Exercise brief -
Every line in the data below that includes "virtual" belongs in the answer, copied as it stands.

Source records -
#####

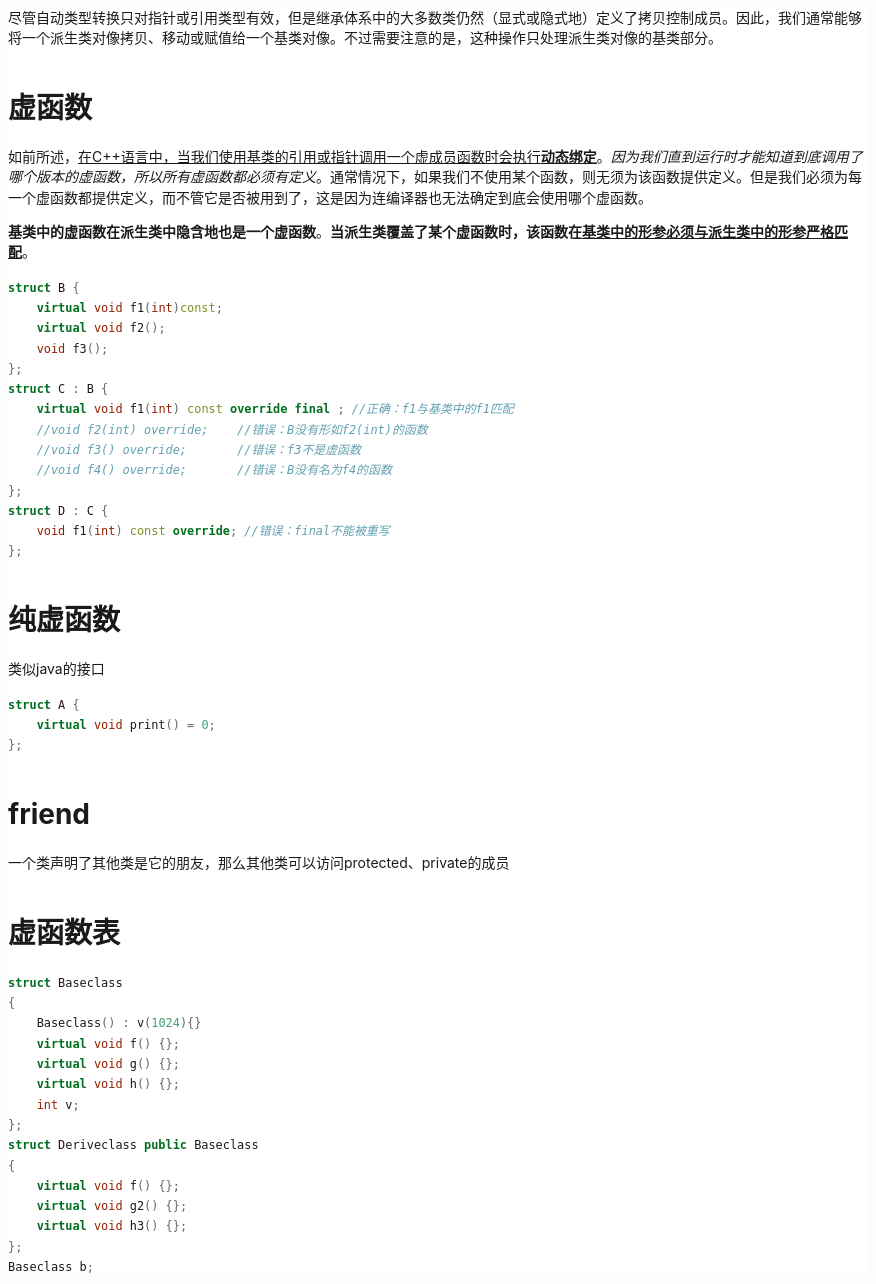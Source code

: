 尽管自动类型转换只对指针或引用类型有效，但是继承体系中的大多数类仍然（显式或隐式地）定义了拷贝控制成员。因此，我们通常能够将一个派生类对像拷贝、移动或赋值给一个基类对像。不过需要注意的是，这种操作只处理派生类对像的基类部分。



# 虚函数

如前所述，<u>在C++语言中，当我们使用基类的引用或指针调用一个虚成员函数时会执行**动态绑定**</u>。*因为我们直到运行时才能知道到底调用了哪个版本的虚函数，所以所有虚函数都必须有定义*。通常情况下，如果我们不使用某个函数，则无须为该函数提供定义。但是我们必须为每一个虚函数都提供定义，而不管它是否被用到了，这是因为连编译器也无法确定到底会使用哪个虚函数。

**基类中的虚函数在派生类中隐含地也是一个虚函数**。**当派生类覆盖了某个虚函数时，该函数在<u>基类中的形参必须与派生类中的形参严格匹配</u>**。

```cpp
struct B {
	virtual void f1(int)const;
	virtual void f2();
	void f3();
};
struct C : B {
	virtual void f1(int) const override final ; //正确：f1与基类中的f1匹配
	//void f2(int) override; 	//错误：B没有形如f2(int)的函数
	//void f3() override;		//错误：f3不是虚函数
	//void f4() override;		//错误：B没有名为f4的函数
};
struct D : C {
	void f1(int) const override; //错误：final不能被重写
};

```



# 纯虚函数

类似java的接口

```cpp
struct A {
	virtual void print() = 0;
};
```



# friend

一个类声明了其他类是它的朋友，那么其他类可以访问protected、private的成员

# 虚函数表

```cpp
struct Baseclass
{
    Baseclass() : v(1024){}
    virtual void f() {};
    virtual void g() {};
    virtual void h() {};
    int v;
};
struct Deriveclass public Baseclass
{
    virtual void f() {};
    virtual void g2() {};
    virtual void h3() {};
};
Baseclass b;
```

#####

Response area -
	virtual void f1(int)const;
	virtual void f2();
	virtual void f1(int) const override final ; //正确：f1与基类中的f1匹配
	virtual void print() = 0;
    virtual void f() {};
    virtual void g() {};
    virtual void h() {};
    virtual void f() {};
    virtual void g2() {};
    virtual void h3() {};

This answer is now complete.